Belo Mundo, Onde Você Está, lançado em 2021, é o terceiro romance de Sally Rooney, jovem escritora irlandesa, também autora de Pessoas Normais - aclamado pela crítica e adaptado para série homônima.


Confesso que não apostava muito na obra, pois tentei ler Pessoas Normais há dois meses atrás e, na época, não engatei no estilo de escrita de Rooney. Acabei deixando o livro de lado e partindo pra outro.


Agora, analisando melhor, penso que o romance que havia finalizado antes comprometeu minha visão, posto que tinha me envolvido demais com a história. Aquele possuía uma linguagem e conceito bem mais fluidos e leves que os da irlandesa.


E como acabei chegando à Belo Mundo e me apaixonando por ele, ao ponto de indicá-lo aqui na coluna? É um mistério! Brincadeira. O que aconteceu foi que a Amazon já tinha me sugerido algumas vezes o livro (por conta de leituras parecidas), mas não dei muita atenção. E claro que pretendia retomar Pessoas Normais em outro momento. Então pensei ser lógico esperar e seguir a cronologia de obras da autora.


Mas, por acaso (ou não), estava passeando por uma livraria no shopping, onde tomaria um café sozinha – algo não muito frequente para uma mãe de filho pequeno, se é que me entende. Me ocorreu, desapontada: Poxa, não tenho nenhum livro aqui na mochila pra acompanhar o meu café, logo hoje!


Neste exato momento, me deparei na prateleira com a capa azul e amarela da brochura, contendo a silhueta das quatro personagens – a qual já tinha visto antes. Virei o livro e percorri as palavras “Eu estava cansada, era tarde, quase dormia no banco de trás do taxi, quando me lembrei de um jeito esquisito que, aonde quer que eu vá, você está comigo, assim como ele, e enquanto vocês dois viverem, para mim, o mundo será belo.”


E pensei: Porque, não? Afinal não deve ter sido à toa que me sugeriram esse romance. Então comprei o exemplar, fui à cafeteria, bem feliz e contente, sentei, pedi meu cappuccino e mentalizei: vamos lá, Rooney, me encante!


Não foi amor à primeira vista, tenho de dizer. O encadeamento da escrita realmente é bem diferente das leituras que faço, e as personagens não te cativam de cara, mas a cena de abertura foi intrigante, ao ponto de me fazer dar continuidade.

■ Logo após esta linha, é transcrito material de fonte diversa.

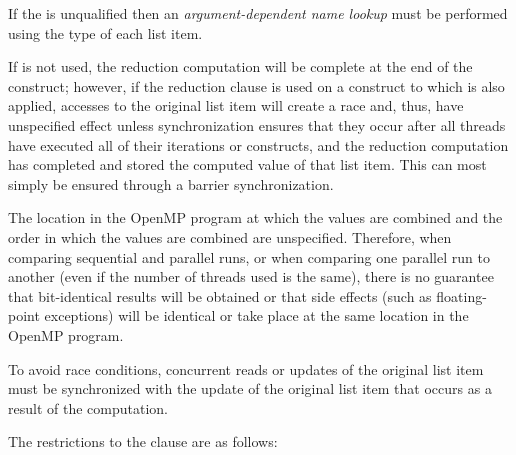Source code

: If the  is unqualified then an \emph{argument-dependent name lookup} must 
be performed using the type of each list item.
\cppspecificend

If  is not used, the reduction computation will be complete at the end of the 
construct; however, if the reduction clause is used on a construct to which  is 
also applied, accesses to the original list item will create a race and, thus, have 
unspecified effect unless synchronization ensures that they occur after all threads have 
executed all of their iterations or  constructs, and the reduction computation 
has completed and stored the computed value of that list item. This can most simply be 
ensured through a barrier synchronization. 

The location in the OpenMP program at which the values are combined and the order in 
which the values are combined are unspecified. Therefore, when comparing sequential 
and parallel runs, or when comparing one parallel run to another (even if the number of 
threads used is the same), there is no guarantee that bit-identical results will be obtained 
or that side effects (such as floating-point exceptions) will be identical or take place at 
the same location in the OpenMP program.

To avoid race conditions, concurrent reads or updates of the original list item must be 
synchronized with the update of the original list item that occurs as a result of the 
 computation.

\restrictions
The restrictions to the  clause are as follows:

Alice (romancista) e Felix (funcionário de armazém) se conhecem num bar de hotel de uma pequena cidade costeira da Irlanda, através do aplicativo Tinder. Um encontro daqueles bem estranhos e desconcertantes.

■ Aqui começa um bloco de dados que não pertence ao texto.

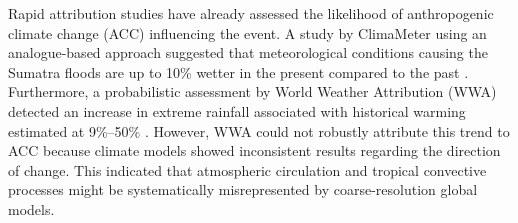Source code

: Rapid attribution studies have already assessed the likelihood of anthropogenic climate change (ACC) influencing the event. A study by ClimaMeter using an analogue-based approach suggested that meteorological conditions causing the Sumatra floods are up to 10\% wetter in the present compared to the past \citep{climameter}. Furthermore, a probabilistic assessment by World Weather Attribution (WWA) detected an increase in extreme rainfall associated with historical warming estimated at 9\%–50\% \citep{wwa}. However, WWA could not robustly attribute this trend to ACC because climate models showed inconsistent results regarding the direction of change. This indicated that atmospheric circulation and tropical convective processes might be systematically misrepresented by coarse-resolution global models.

Logo após, somos apresentados à segunda protagonista principal, Eileen, editora em uma revista literária em Dublin, e grande amiga de Alice. E, mais adiante, aparece na trama Simon, amigo e crush de infância de Eileen, que também construiu uma amizade com Alice, quando as jovens estavam na faculdade e dividiam apartamento.


Acompanhamos encontros, desencontros e reencontros dessas quatro pessoas, tão diferentes, mas que carregam um mesmo conflito: lidar com o passar dos anos e mudanças, com suas questões internas, e com a preocupação em relação ao futuro e à beleza que há/pode haver no mundo.

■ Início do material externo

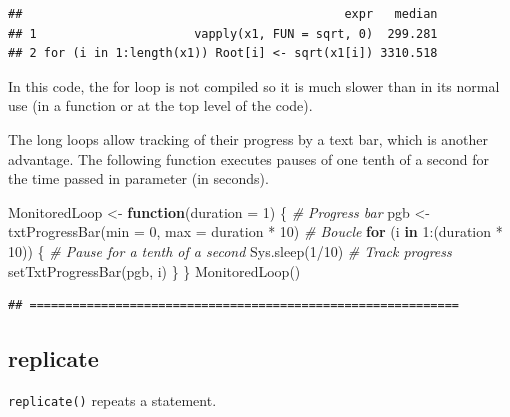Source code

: \documentclass[
  12pt,
  american,
  a4paper,
  extrafontsizes,onecolumn,openright
  ]{memoir}
\newenvironment{Shaded}{\begin{snugshade}}{\end{snugshade}}
\newcommand{\AttributeTok}[1]{\textcolor[rgb]{0.77,0.63,0.00}{#1}}
\newcommand{\CommentTok}[1]{\textcolor[rgb]{0.56,0.35,0.01}{\textit{#1}}}
\newcommand{\ControlFlowTok}[1]{\textcolor[rgb]{0.13,0.29,0.53}{\textbf{#1}}}
\newcommand{\DecValTok}[1]{\textcolor[rgb]{0.00,0.00,0.81}{#1}}
\newcommand{\FunctionTok}[1]{\textcolor[rgb]{0.00,0.00,0.00}{#1}}
\newcommand{\NormalTok}[1]{#1}
\newcommand{\OtherTok}[1]{\textcolor[rgb]{0.56,0.35,0.01}{#1}}
\newcommand{\SpecialCharTok}[1]{\textcolor[rgb]{0.00,0.00,0.00}{#1}}
\begin{document}
\begin{verbatim}
##                                             expr   median
## 1                      vapply(x1, FUN = sqrt, 0)  299.281
## 2 for (i in 1:length(x1)) Root[i] <- sqrt(x1[i]) 3310.518
\end{verbatim}

\normalsize

In this code, the for loop is not compiled so it is much slower than in its normal use (in a function or at the top level of the code).

The long loops allow tracking of their progress by a text bar, which is another advantage.
The following function executes pauses of one tenth of a second for the time passed in parameter (in seconds).

\scriptsize

\begin{Shaded}
\begin{Highlighting}[]
\NormalTok{MonitoredLoop }\OtherTok{\textless{}{-}} \ControlFlowTok{function}\NormalTok{(}\AttributeTok{duration =} \DecValTok{1}\NormalTok{) \{}
    \CommentTok{\# Progress bar}
\NormalTok{    pgb }\OtherTok{\textless{}{-}} \FunctionTok{txtProgressBar}\NormalTok{(}\AttributeTok{min =} \DecValTok{0}\NormalTok{, }\AttributeTok{max =}\NormalTok{ duration }\SpecialCharTok{*} \DecValTok{10}\NormalTok{)}
    \CommentTok{\# Boucle}
    \ControlFlowTok{for}\NormalTok{ (i }\ControlFlowTok{in} \DecValTok{1}\SpecialCharTok{:}\NormalTok{(duration }\SpecialCharTok{*} \DecValTok{10}\NormalTok{)) \{}
        \CommentTok{\# Pause for a tenth of a second}
        \FunctionTok{Sys.sleep}\NormalTok{(}\DecValTok{1}\SpecialCharTok{/}\DecValTok{10}\NormalTok{)}
        \CommentTok{\# Track progress}
        \FunctionTok{setTxtProgressBar}\NormalTok{(pgb, i)}
\NormalTok{    \}}
\NormalTok{\}}
\FunctionTok{MonitoredLoop}\NormalTok{()}
\end{Highlighting}
\end{Shaded}

\begin{verbatim}
## ============================================================
\end{verbatim}

\normalsize

\hypertarget{replicate}{%
\subsection{replicate}\label{replicate}}

\texttt{replicate()} repeats a statement.
\end{document}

É tudo muito real e franco, não tem frufru, nem idealização, é um tanto cinzento. Um retrato bem construído dos dilemas mais comumente enfrentados pela geração millennial, em especial da que se encontra entre os vinte e tantos e trinta e cinco anos.


Um ponto crucial, partilhado pelos quatro personagens é a insatisfação (e o questionamento) com o que fizeram, e estão fazendo, de suas vidas. Porque chegaram até ali e o que realmente querem, do que suas necessidades emocionais falam?


Alice e Eileen são as que incorporam com mais força esse papel no enredo, o que conseguimos captar através da correspondência de e-mails que mantém entre si.


Esse sentimento que afeta tantos jovens adultos atualmente, uma insatisfação enorme com o que escolheram, ou deixaram de escolher, com o que se apresenta em sua vida; um receio de não conseguir dar conta do que virá a seguir, com o futuro tão incerto que se descortina; a preocupação em fazer escolhas que abranjam suas necessidades emocionais, diante de uma contracorrente de liquidez nos relacionamentos e no mundo laboral.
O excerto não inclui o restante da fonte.